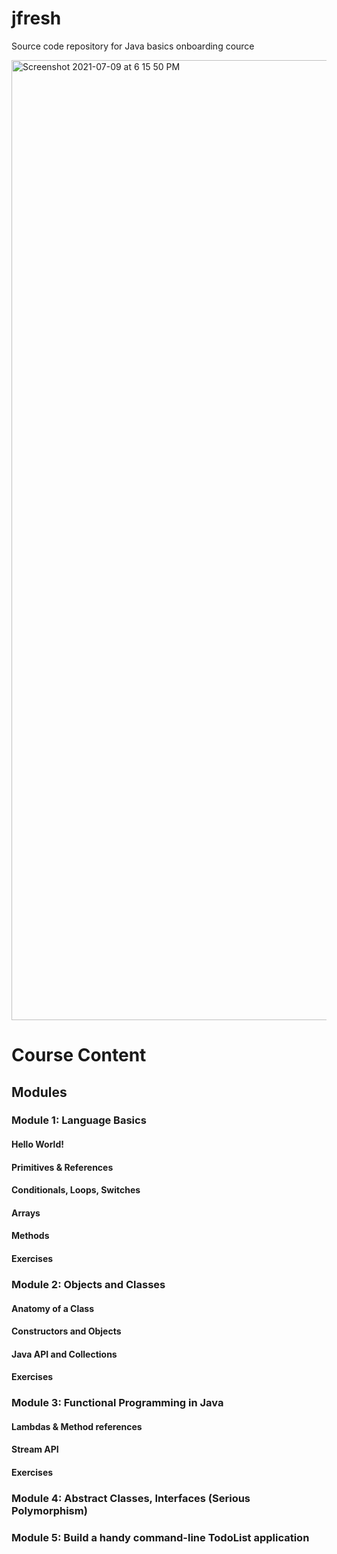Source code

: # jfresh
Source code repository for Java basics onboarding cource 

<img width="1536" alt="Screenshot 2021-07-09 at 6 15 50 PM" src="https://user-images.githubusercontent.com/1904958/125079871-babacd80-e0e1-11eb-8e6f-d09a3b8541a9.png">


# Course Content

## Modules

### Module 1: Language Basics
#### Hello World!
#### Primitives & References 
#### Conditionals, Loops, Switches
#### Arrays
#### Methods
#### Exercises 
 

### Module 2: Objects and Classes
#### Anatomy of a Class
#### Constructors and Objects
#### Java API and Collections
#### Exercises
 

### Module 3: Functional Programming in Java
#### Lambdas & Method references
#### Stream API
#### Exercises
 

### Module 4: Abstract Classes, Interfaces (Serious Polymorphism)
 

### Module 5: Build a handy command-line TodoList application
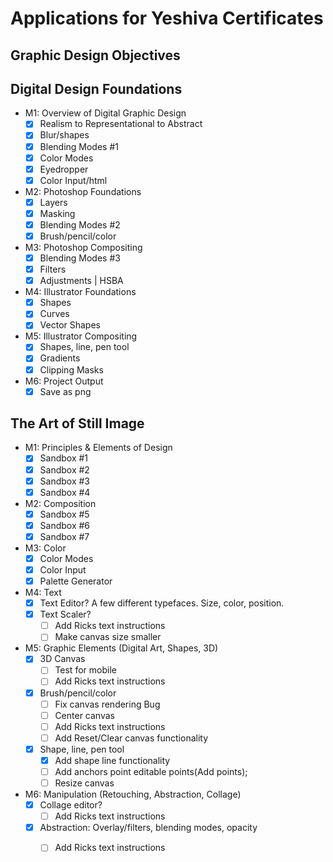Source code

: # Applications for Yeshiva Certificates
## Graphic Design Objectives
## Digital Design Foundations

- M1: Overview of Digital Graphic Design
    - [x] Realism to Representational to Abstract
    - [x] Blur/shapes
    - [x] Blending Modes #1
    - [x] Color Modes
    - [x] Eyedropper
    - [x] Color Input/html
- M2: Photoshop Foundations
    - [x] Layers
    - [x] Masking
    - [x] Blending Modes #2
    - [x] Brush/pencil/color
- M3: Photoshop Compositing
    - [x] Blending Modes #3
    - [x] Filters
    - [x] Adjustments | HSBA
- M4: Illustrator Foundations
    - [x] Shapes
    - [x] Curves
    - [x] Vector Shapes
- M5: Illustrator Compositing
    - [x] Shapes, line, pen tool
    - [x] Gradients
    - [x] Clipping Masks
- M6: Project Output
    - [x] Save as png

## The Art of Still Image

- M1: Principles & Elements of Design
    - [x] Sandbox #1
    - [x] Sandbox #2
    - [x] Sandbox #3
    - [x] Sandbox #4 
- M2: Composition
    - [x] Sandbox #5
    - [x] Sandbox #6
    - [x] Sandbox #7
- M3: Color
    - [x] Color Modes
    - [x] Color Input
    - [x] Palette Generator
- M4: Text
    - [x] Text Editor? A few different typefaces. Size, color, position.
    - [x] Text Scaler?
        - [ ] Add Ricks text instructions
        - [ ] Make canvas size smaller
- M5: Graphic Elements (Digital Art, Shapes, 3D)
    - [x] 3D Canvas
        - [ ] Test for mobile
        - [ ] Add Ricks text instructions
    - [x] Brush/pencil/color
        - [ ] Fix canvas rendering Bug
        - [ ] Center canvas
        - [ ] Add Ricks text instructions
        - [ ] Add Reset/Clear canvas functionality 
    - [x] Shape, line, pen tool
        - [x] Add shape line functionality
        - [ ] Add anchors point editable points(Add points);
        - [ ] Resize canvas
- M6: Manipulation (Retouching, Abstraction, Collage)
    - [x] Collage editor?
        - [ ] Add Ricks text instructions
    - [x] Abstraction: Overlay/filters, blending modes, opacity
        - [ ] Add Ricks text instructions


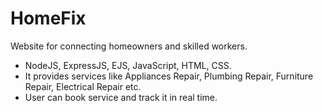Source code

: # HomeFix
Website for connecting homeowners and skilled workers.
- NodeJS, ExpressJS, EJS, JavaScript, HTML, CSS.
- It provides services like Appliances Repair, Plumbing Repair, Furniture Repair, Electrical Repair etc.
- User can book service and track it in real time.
------------------------------------------------------------------------
▶ _Problem description_
Print nothing but the lines above starting with the line that contains "#### Anatomy of a Class" and going on through the line that contains "## The Art of Still Image". Leave out the pictures.

▶ _Result of the exercise_
#### Anatomy of a Class
#### Constructors and Objects
#### Java API and Collections
#### Exercises
 

### Module 3: Functional Programming in Java
#### Lambdas & Method references
#### Stream API
#### Exercises
 

### Module 4: Abstract Classes, Interfaces (Serious Polymorphism)
 

### Module 5: Build a handy command-line TodoList application
Source code

: # Applications for Yeshiva Certificates
## Graphic Design Objectives
## Digital Design Foundations

- M1: Overview of Digital Graphic Design
    - [x] Realism to Representational to Abstract
    - [x] Blur/shapes
    - [x] Blending Modes #1
    - [x] Color Modes
    - [x] Eyedropper
    - [x] Color Input/html
- M2: Photoshop Foundations
    - [x] Layers
    - [x] Masking
    - [x] Blending Modes #2
    - [x] Brush/pencil/color
- M3: Photoshop Compositing
    - [x] Blending Modes #3
    - [x] Filters
    - [x] Adjustments | HSBA
- M4: Illustrator Foundations
    - [x] Shapes
    - [x] Curves
    - [x] Vector Shapes
- M5: Illustrator Compositing
    - [x] Shapes, line, pen tool
    - [x] Gradients
    - [x] Clipping Masks
- M6: Project Output
    - [x] Save as png

## The Art of Still Image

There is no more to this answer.